:: Records shown ::
»»
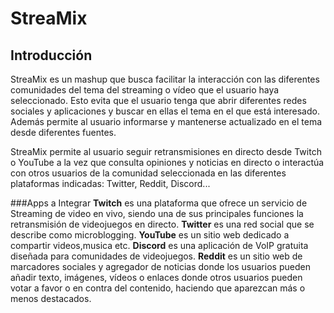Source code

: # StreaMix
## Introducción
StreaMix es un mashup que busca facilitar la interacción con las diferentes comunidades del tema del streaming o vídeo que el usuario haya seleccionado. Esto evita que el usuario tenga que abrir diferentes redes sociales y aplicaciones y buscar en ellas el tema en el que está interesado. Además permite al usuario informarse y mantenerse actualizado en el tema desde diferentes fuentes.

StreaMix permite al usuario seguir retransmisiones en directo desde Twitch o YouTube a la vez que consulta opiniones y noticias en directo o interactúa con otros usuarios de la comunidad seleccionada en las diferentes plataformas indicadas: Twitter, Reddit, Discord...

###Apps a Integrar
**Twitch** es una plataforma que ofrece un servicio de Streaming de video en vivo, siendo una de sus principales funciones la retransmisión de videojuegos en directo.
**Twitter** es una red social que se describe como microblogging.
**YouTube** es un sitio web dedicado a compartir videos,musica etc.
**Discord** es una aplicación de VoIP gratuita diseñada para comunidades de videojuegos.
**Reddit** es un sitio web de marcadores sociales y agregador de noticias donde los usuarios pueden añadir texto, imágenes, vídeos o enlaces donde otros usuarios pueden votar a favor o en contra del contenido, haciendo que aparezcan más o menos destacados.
««
»»
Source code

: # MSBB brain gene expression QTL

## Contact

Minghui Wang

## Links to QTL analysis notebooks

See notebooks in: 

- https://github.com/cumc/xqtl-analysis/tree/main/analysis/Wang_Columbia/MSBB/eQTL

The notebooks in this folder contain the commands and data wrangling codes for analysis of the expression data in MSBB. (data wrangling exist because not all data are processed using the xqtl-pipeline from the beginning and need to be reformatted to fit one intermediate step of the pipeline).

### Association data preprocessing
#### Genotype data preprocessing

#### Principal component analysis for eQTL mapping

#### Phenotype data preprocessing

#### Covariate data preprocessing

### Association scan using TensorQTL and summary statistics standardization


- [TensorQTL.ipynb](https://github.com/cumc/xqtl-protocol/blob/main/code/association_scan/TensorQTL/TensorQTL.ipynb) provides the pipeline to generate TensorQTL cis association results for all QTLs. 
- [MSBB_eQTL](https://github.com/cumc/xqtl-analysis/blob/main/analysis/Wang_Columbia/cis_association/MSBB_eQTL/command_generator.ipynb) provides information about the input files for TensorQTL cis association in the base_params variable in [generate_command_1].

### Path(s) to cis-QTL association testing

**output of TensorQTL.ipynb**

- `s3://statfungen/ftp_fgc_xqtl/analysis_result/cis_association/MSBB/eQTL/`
««
»»
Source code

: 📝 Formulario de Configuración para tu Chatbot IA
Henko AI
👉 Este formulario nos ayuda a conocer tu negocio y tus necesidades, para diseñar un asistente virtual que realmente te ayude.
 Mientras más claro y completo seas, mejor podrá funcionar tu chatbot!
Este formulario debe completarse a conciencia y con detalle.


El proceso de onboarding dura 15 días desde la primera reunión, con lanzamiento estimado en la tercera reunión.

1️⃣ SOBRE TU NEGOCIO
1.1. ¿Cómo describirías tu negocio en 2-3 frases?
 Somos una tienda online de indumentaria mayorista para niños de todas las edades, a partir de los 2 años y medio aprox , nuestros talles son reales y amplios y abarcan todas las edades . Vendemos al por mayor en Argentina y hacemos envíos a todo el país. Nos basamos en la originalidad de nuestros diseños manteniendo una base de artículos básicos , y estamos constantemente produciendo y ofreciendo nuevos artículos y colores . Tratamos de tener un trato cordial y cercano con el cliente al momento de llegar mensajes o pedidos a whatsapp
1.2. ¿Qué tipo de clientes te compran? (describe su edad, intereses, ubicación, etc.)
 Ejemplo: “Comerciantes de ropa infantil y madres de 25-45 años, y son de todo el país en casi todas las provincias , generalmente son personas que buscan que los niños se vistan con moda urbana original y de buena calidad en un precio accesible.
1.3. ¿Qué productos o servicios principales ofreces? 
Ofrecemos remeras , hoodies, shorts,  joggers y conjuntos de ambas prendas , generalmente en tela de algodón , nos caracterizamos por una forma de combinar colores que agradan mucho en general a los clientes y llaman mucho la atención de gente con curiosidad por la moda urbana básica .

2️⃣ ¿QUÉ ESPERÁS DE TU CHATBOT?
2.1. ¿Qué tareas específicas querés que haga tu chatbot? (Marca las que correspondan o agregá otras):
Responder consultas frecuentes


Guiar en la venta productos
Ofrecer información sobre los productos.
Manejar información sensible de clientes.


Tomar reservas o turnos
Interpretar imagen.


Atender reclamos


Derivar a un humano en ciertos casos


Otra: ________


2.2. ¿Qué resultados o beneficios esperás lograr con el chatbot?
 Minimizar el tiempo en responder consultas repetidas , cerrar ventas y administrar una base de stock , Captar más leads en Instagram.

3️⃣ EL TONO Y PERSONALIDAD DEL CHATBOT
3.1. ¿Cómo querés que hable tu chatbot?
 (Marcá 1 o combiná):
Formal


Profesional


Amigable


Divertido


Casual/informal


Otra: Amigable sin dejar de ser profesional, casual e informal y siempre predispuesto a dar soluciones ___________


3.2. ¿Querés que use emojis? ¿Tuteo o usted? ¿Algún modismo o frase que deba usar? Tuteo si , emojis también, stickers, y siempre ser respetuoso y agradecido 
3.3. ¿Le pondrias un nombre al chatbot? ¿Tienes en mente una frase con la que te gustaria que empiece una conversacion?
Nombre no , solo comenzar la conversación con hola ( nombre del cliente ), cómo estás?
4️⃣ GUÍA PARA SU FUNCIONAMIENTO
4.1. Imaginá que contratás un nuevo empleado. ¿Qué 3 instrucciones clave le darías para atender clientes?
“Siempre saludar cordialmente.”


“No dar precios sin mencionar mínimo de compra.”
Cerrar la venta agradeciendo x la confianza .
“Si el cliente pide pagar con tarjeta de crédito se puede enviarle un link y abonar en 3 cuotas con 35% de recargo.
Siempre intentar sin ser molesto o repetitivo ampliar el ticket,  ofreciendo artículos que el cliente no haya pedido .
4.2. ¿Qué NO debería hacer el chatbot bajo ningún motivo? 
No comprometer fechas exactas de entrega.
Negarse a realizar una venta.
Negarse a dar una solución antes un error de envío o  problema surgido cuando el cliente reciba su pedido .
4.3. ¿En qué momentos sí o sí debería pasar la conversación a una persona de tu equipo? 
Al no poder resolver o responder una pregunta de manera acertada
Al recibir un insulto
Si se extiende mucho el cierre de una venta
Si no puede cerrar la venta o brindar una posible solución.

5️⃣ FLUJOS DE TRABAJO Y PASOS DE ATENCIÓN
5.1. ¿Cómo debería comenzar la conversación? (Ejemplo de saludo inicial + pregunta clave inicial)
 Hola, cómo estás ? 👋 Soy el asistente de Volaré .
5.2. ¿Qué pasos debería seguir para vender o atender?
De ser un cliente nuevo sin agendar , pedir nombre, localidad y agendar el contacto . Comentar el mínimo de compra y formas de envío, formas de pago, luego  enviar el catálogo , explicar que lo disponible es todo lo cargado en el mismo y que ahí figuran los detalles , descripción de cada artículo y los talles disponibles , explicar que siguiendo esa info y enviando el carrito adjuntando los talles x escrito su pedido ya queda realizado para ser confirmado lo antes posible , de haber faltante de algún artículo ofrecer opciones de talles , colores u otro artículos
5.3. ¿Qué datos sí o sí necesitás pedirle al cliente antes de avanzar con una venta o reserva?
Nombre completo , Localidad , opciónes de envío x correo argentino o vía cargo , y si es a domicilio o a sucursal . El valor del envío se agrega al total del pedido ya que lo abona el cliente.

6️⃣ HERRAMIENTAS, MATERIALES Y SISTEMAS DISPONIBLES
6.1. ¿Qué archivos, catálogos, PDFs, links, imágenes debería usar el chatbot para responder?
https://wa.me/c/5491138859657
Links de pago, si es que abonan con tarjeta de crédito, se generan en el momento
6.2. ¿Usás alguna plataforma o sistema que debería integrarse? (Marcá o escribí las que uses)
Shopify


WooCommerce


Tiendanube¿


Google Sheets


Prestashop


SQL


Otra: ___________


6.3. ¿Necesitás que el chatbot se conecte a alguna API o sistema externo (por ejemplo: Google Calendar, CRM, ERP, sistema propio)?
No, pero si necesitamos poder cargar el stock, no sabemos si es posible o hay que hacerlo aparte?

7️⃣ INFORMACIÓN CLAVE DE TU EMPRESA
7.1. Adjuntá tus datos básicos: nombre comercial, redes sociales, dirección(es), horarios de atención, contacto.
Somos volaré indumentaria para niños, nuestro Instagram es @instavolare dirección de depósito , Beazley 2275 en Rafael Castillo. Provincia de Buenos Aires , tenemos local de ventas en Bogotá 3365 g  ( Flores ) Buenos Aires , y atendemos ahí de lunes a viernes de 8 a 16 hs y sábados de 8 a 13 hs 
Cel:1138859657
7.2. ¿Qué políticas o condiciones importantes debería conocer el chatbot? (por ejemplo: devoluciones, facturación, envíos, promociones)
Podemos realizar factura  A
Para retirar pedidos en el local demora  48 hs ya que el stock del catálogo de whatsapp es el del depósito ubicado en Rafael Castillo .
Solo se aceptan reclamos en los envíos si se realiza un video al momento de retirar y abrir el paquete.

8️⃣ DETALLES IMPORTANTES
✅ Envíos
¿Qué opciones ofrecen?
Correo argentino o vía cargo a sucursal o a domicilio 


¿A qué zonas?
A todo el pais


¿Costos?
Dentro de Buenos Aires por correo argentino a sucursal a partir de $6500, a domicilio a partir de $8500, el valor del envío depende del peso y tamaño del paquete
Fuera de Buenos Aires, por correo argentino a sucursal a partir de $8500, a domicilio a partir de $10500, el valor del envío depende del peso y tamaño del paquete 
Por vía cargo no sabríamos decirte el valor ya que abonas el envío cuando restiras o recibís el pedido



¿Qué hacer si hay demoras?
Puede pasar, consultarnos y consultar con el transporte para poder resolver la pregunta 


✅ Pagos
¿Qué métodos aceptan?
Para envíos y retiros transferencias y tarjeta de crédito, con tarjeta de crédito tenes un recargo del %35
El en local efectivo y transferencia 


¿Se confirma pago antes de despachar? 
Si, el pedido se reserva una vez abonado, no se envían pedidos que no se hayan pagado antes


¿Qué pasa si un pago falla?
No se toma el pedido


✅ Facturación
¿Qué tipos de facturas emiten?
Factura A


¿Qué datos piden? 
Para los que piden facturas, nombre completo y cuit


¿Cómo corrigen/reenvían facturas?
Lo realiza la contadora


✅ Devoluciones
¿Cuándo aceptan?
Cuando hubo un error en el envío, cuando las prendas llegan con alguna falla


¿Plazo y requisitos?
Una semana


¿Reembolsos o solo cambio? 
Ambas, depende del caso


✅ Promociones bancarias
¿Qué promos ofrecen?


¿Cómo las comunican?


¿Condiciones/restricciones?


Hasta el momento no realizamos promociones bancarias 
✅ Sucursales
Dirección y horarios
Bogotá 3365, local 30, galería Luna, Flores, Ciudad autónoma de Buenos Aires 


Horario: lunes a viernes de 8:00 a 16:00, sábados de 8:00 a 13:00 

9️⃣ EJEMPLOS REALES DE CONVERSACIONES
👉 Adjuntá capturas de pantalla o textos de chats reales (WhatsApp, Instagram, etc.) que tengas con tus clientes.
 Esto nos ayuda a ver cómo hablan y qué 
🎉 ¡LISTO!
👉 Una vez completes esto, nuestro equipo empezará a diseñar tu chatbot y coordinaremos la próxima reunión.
««
:: What you have to do ::
Of the lines above, copy each one that contains the word "StreaMix".

:: Response to this exercise ::
: # StreaMix
StreaMix es un mashup que busca facilitar la interacción con las diferentes comunidades del tema del streaming o vídeo que el usuario haya seleccionado. Esto evita que el usuario tenga que abrir diferentes redes sociales y aplicaciones y buscar en ellas el tema en el que está interesado. Además permite al usuario informarse y mantenerse actualizado en el tema desde diferentes fuentes.
StreaMix permite al usuario seguir retransmisiones en directo desde Twitch o YouTube a la vez que consulta opiniones y noticias en directo o interactúa con otros usuarios de la comunidad seleccionada en las diferentes plataformas indicadas: Twitter, Reddit, Discord...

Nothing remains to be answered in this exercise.